Thursday, March 05, 2026 6:30 AM

テンサーとアーム、次世代AV開発で提携

 個人向け自動運転車(AV)開発のテンサー(Tensor、カリフォルニア州)と英半導体設計大手アームは、自律型AI(人工知能)を備えた次世代のAV開発で提携する。

 ADAS & オートノマス・ビークル・インターナショナルによると、テンサーは、既存プラットフォームへの後付けではなく、最初からAIやデータ処理機能を組み込んだAVを設計している。アームは、テンサーのパーソナルAV「Robocar(ロボカー)」向けに演算アーキテクチャーを複数年に渡って提供する。
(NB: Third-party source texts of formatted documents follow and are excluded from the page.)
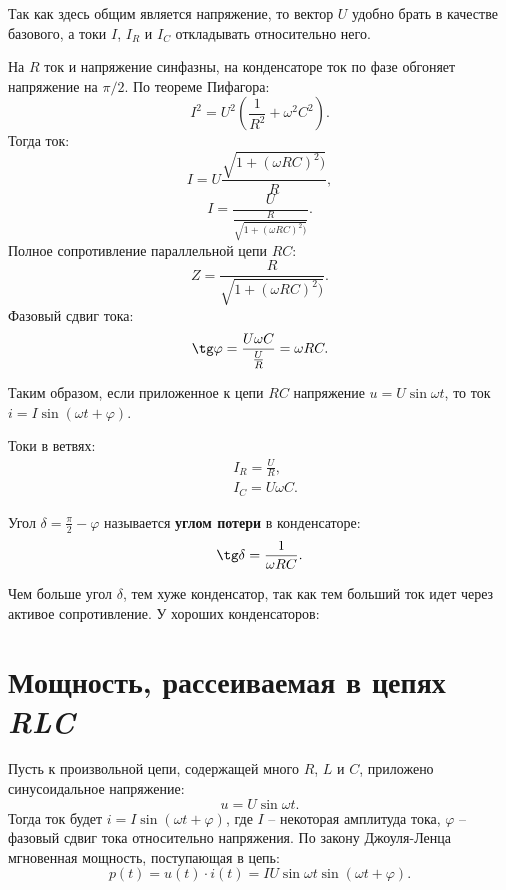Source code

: 	\begin{solution}
	
        Так как здесь общим является напряжение, то вектор \( U \) удобно брать
        в качестве базового, а токи \( I \), \( I_R \) и \( I_C \) откладывать
        относительно него.
        
        На \( R \) ток и напряжение синфазны, на конденсаторе ток по фазе
        обгоняет напряжение на \( \pi/2 \). По теореме Пифагора:
        \[
            I^2 = U^2\left(\frac{1}{R^2} + \omega^2C^2\right).
        \]
        Тогда ток:
        \[
            I = U\frac{\sqrt{1 + (\omega RC)^2)}}{R},
        \]
        \[
            I = \frac{U}{\frac{R}{\sqrt{1 + (\omega RC)^2)}}}.
        \]
        Полное сопротивление параллельной цепи \( RC \):
        \[
            Z = \frac{R}{\sqrt{1 + (\omega RC)^2)}}.
        \]
        Фазовый сдвиг тока:
        \[
            \tg\varphi = \frac{U\omega C}{\frac{U}{R}} = \omega RC.
        \]

        Таким образом, если приложенное к цепи \( RC \) напряжение
        \( u = U\sin\omega t \), то ток \( i = I\sin(\omega t + \varphi)\).
        
        Токи в ветвях:
        \begin{align*}
            & I_R = \frac{U}{R}, \\
            & I_C = U\omega C.
        \end{align*} 
	\end{solution}
	
	Угол \( \delta = \frac{\pi}{2} - \varphi \) называется \textbf{углом потери}
    в конденсаторе:
	\[
        \tg\delta = \frac{1}{\omega RC}.
    \]
	
	Чем больше угол \( \delta \), тем хуже конденсатор, так как тем больший ток
    идет через активое сопротивление. У хороших конденсаторов:
	
\section{Мощность, рассеиваемая в цепях \textit{RLC}}

	Пусть к произвольной цепи, содержащей много \( R \), \( L \) и \( C \),
    приложено синусоидальное напряжение:
	\[
        u = U\sin\omega t.
    \]
    Тогда ток будет \( i = I\sin(\omega t + \varphi) \), где \( I \) --
    некоторая амплитуда тока, \( \varphi \) -- фазовый сдвиг тока относительно
    напряжения. По закону Джоуля-Ленца мгновенная мощность, поступающая в цепь:
	\[
        p(t) = u(t)\cdot i(t) = IU\sin\omega t\sin(\omega t + \varphi).
    \]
 テンサーのロボカーは、垂直統合型のレベル4自動運転スタックと、カメラ37台、ライダー(光検知・測距装置)5台、レーダー11台、マイク22個、超音波センサー10個、IMU(慣性計測装置)3台、衛星測位システム(GNSS)、衝突検知器16個、水位センサー8個、タイヤ空気圧センサー4個、煙検知器などで構成される広範囲なセンサー群と、トライバンド5Gの高速通信で機能する。

 アームの計算プラットフォームによってロボカー全体に安全機能を持つ知能が分散し、車両が環境の変化を認識して、状況を理解・適応しながら走行できるようになっている。各ロボカーには433個のアーム製コアが組み込まれており、高スループットAI処理用の「Neoverse AE」、自律型AIキャビンとピーク性能システム制御用の「Cortex-X」、バイワイヤー駆動やライダー、冗長性、汎用コンピュート用の「Cortex-A」、リアルタイム安全重要システム用の「Cortex-R」、低消費電力サブシステム管理用の「Cortex-M」が含まれる。

 ロボカーは2026年に米国、欧州連合(EU)、中東市場で提供される予定。